START Records provided

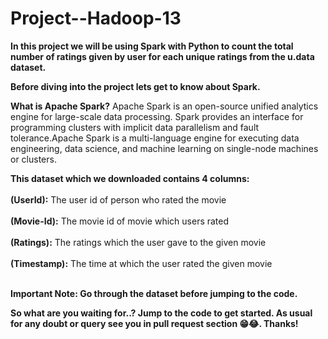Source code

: # Project--Hadoop-13

**In this project we will be using Spark with Python to count the total number of ratings given by user for each unique ratings from the u.data dataset.**

**Before diving into the project lets get to know about Spark.**

**What is Apache Spark?**
Apache Spark is an open-source unified analytics engine for large-scale data processing. Spark provides an interface for programming clusters with implicit data parallelism and fault tolerance.Apache Spark is a multi-language engine for executing data engineering, data science, and machine learning on single-node machines or clusters.

**This dataset which we downloaded contains 4 columns:** <br></br>
 **(UserId):** The user id of person who rated the movie<br></br>
 **(Movie-Id):** The movie id of movie which users rated<br></br>
 **(Ratings):** The ratings which the user gave to the given movie<br></br>
 **(Timestamp):** The time at which the user rated the given movie<br></br>

 **Important Note: Go through the dataset before jumping to the code.**

 **So what are you waiting for..? Jump to the code to get started. As usual for any doubt or query see you in pull request section 😁😂. Thanks!**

END Records provided

What is expected: Please output the material above unchanged, apart from removing the pictures.

Answer to this task:
Source code

: # Project--Hadoop-13

**In this project we will be using Spark with Python to count the total number of ratings given by user for each unique ratings from the u.data dataset.**

**Before diving into the project lets get to know about Spark.**

**What is Apache Spark?**
Apache Spark is an open-source unified analytics engine for large-scale data processing. Spark provides an interface for programming clusters with implicit data parallelism and fault tolerance.Apache Spark is a multi-language engine for executing data engineering, data science, and machine learning on single-node machines or clusters.

**This dataset which we downloaded contains 4 columns:** <br></br>
 **(UserId):** The user id of person who rated the movie<br></br>
 **(Movie-Id):** The movie id of movie which users rated<br></br>
 **(Ratings):** The ratings which the user gave to the given movie<br></br>
 **(Timestamp):** The time at which the user rated the given movie<br></br>

 **Important Note: Go through the dataset before jumping to the code.**

 **So what are you waiting for..? Jump to the code to get started. As usual for any doubt or query see you in pull request section 😁😂. Thanks!**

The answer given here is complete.